* [TASK PROMPT]: Could you write out, word for word, only the lines from the one containing "而对于有工作经验的人来说，除了机械性的工作内容，并没有提升的空间。" through the last line of the data below?

Excerpts from a dataset
Content starts
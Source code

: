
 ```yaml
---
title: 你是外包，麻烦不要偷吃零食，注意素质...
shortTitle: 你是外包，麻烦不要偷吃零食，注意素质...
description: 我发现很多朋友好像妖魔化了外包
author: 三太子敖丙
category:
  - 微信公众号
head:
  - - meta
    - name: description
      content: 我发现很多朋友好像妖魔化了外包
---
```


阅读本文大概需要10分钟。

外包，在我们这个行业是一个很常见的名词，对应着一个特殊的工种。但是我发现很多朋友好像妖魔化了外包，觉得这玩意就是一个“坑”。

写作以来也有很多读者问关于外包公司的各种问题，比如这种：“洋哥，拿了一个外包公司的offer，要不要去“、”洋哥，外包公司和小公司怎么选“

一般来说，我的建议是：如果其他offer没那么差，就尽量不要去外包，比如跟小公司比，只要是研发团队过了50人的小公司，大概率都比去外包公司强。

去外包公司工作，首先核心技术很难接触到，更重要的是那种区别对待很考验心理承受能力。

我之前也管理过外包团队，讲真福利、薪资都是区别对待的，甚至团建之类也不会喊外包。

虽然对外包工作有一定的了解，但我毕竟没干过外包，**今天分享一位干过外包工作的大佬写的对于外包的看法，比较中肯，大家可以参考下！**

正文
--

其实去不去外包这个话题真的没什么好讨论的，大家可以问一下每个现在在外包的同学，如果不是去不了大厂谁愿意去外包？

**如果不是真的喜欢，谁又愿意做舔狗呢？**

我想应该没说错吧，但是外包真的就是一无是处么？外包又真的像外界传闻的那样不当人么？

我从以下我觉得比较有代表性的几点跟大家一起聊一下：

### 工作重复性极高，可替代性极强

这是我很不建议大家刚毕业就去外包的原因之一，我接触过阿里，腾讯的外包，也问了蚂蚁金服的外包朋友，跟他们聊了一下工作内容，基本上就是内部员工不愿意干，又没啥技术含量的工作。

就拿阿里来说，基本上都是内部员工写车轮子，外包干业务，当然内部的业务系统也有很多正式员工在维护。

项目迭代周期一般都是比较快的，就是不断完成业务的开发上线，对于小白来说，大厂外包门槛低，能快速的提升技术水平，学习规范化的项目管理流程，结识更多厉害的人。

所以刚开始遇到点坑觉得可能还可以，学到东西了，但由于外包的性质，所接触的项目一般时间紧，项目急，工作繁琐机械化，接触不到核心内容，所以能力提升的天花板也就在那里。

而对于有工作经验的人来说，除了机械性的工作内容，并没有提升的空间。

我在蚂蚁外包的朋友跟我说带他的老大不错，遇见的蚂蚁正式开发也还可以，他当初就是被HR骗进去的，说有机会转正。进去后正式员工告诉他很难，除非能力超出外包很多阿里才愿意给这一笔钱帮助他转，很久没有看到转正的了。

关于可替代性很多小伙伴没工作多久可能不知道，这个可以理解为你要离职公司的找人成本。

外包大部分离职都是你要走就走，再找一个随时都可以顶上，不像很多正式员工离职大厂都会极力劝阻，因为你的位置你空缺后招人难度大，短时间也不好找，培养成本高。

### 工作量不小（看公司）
Content ends
* [RESPONSE FOR THIS EXERCISE]:
而对于有工作经验的人来说，除了机械性的工作内容，并没有提升的空间。

我在蚂蚁外包的朋友跟我说带他的老大不错，遇见的蚂蚁正式开发也还可以，他当初就是被HR骗进去的，说有机会转正。进去后正式员工告诉他很难，除非能力超出外包很多阿里才愿意给这一笔钱帮助他转，很久没有看到转正的了。

关于可替代性很多小伙伴没工作多久可能不知道，这个可以理解为你要离职公司的找人成本。

外包大部分离职都是你要走就走，再找一个随时都可以顶上，不像很多正式员工离职大厂都会极力劝阻，因为你的位置你空缺后招人难度大，短时间也不好找，培养成本高。

### 工作量不小（看公司）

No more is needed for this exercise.